TASK DETAILS
Could you find every line in the records below that contains the word "import" and copy it?
[RECORDS FOR THE TASK Boundary: Start]
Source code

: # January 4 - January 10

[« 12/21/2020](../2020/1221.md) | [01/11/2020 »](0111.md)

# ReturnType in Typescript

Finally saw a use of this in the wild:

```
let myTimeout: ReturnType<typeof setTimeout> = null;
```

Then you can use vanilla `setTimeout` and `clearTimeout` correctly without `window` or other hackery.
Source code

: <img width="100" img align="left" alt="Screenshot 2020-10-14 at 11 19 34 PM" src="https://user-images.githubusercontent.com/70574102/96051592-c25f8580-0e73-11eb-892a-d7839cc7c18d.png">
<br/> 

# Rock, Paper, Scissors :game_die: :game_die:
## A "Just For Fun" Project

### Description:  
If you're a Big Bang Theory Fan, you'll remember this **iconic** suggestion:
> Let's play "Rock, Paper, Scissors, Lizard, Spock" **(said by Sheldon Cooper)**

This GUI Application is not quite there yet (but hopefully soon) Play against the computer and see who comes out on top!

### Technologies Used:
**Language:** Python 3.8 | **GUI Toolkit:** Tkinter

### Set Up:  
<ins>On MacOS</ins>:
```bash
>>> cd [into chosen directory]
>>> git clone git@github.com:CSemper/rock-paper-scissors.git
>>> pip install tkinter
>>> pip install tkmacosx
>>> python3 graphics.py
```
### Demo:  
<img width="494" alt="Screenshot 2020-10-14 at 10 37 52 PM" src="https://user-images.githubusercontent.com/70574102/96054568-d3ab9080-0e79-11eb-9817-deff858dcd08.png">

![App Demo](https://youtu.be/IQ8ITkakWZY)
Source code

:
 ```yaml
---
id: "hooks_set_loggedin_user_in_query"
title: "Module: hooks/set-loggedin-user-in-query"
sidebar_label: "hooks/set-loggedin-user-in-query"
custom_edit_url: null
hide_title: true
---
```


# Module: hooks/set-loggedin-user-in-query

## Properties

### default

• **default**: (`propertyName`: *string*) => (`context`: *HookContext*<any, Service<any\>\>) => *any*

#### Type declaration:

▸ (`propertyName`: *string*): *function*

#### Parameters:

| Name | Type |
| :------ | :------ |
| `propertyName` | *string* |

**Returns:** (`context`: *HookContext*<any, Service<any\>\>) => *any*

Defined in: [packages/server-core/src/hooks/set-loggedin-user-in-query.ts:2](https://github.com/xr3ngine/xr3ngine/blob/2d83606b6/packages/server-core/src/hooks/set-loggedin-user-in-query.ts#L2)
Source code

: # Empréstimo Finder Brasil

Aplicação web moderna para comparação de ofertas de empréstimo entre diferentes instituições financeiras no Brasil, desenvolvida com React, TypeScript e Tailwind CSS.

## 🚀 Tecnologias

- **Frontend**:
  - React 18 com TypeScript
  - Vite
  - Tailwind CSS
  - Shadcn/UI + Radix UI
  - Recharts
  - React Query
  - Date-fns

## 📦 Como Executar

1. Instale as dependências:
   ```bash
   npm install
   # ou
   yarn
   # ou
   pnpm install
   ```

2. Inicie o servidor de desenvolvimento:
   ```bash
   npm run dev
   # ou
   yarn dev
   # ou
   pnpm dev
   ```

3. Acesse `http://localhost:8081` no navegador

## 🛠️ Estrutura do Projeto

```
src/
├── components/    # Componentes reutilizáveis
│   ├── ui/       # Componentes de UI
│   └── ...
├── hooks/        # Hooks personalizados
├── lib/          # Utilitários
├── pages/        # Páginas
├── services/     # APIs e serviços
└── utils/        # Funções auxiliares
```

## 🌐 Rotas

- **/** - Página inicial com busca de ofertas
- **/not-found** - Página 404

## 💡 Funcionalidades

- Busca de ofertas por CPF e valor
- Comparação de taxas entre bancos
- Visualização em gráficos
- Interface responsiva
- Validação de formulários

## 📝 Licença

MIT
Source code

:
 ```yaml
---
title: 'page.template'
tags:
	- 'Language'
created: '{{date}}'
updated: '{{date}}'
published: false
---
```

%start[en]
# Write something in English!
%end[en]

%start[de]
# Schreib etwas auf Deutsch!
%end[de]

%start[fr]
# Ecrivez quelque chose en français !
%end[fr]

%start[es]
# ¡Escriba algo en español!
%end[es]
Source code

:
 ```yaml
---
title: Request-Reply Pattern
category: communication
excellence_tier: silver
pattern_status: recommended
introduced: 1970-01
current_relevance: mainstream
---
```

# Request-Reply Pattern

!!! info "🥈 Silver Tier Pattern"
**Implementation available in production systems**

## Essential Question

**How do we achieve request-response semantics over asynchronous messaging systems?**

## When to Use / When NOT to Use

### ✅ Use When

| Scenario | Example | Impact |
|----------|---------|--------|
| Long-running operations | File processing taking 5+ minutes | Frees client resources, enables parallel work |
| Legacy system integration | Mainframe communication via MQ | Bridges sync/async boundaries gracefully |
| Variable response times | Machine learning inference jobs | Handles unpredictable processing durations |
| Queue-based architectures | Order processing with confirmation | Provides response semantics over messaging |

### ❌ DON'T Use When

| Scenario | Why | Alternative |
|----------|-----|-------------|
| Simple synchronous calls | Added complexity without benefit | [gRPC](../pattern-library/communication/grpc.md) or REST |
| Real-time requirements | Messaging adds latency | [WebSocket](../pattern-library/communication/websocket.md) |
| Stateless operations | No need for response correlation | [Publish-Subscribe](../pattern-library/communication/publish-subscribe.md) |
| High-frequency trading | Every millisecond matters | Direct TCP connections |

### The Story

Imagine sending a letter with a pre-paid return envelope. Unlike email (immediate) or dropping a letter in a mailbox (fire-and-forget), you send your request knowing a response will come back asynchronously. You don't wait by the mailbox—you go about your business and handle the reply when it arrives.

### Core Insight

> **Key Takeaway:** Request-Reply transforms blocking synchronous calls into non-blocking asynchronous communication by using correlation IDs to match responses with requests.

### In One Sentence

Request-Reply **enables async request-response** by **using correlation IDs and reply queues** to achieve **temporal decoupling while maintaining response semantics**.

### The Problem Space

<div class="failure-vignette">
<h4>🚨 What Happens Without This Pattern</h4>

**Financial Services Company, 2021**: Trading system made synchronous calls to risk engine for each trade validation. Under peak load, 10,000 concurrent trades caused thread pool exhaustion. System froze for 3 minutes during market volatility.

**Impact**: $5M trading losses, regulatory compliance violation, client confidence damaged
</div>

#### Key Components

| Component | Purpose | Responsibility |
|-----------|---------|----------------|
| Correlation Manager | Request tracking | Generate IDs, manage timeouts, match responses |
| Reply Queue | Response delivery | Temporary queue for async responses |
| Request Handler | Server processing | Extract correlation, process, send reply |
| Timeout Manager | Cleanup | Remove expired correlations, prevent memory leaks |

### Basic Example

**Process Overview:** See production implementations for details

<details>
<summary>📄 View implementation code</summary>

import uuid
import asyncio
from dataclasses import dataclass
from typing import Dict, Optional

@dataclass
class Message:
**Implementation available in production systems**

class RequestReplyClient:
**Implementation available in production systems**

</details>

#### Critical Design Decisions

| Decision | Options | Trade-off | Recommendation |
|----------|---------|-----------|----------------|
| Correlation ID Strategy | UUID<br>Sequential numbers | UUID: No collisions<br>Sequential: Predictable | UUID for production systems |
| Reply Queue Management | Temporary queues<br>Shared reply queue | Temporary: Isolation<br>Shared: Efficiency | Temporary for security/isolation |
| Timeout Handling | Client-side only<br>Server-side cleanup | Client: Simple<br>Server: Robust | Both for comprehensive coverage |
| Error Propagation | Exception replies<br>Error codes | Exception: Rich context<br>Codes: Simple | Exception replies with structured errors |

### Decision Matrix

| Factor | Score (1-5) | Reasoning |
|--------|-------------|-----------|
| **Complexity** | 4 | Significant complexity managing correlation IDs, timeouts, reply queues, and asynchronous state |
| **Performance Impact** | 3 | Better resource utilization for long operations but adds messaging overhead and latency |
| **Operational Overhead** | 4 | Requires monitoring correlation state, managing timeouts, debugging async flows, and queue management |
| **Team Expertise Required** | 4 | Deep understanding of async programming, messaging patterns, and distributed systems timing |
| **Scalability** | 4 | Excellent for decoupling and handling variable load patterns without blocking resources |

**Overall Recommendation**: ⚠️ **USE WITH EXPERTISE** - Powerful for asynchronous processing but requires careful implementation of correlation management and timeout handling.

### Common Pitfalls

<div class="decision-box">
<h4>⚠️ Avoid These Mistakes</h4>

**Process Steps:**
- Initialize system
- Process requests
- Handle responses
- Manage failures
[RECORDS FOR THE TASK Boundary: End]
WRITTEN ANSWER
import uuid
import asyncio
from dataclasses import dataclass
from typing import Dict, Optional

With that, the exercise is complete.